▶ TASK INSTRUCTIONS
Within the entries below, find the portion that opens with the line containing "## 🔍 Contexto" and closes with the line containing "para os reviewers?_". Retype that portion exactly and only.

▶ DATA RECORDS
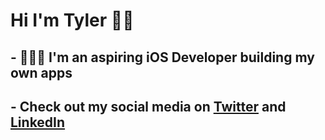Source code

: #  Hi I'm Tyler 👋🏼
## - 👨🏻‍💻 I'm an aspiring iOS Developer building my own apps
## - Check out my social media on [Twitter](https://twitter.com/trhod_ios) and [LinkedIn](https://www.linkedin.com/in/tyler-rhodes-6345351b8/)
* * *
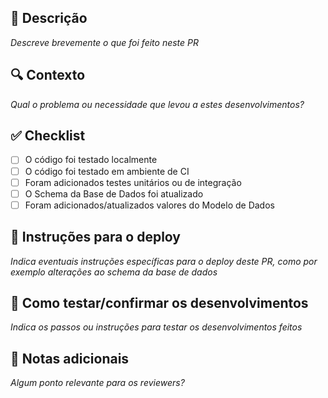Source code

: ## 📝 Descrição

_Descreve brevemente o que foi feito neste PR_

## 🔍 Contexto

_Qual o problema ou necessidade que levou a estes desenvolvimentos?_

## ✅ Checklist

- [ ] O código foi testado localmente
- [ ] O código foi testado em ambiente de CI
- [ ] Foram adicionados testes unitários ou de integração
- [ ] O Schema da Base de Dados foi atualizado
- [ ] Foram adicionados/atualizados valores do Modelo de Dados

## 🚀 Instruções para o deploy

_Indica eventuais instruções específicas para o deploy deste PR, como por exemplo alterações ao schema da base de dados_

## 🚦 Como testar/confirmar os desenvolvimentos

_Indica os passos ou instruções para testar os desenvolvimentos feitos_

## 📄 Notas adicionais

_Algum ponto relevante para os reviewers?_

▶ WRITTEN ANSWER
## 🔍 Contexto

_Qual o problema ou necessidade que levou a estes desenvolvimentos?_

## ✅ Checklist

- [ ] O código foi testado localmente
- [ ] O código foi testado em ambiente de CI
- [ ] Foram adicionados testes unitários ou de integração
- [ ] O Schema da Base de Dados foi atualizado
- [ ] Foram adicionados/atualizados valores do Modelo de Dados

## 🚀 Instruções para o deploy

_Indica eventuais instruções específicas para o deploy deste PR, como por exemplo alterações ao schema da base de dados_

## 🚦 Como testar/confirmar os desenvolvimentos

_Indica os passos ou instruções para testar os desenvolvimentos feitos_

## 📄 Notas adicionais

_Algum ponto relevante para os reviewers?_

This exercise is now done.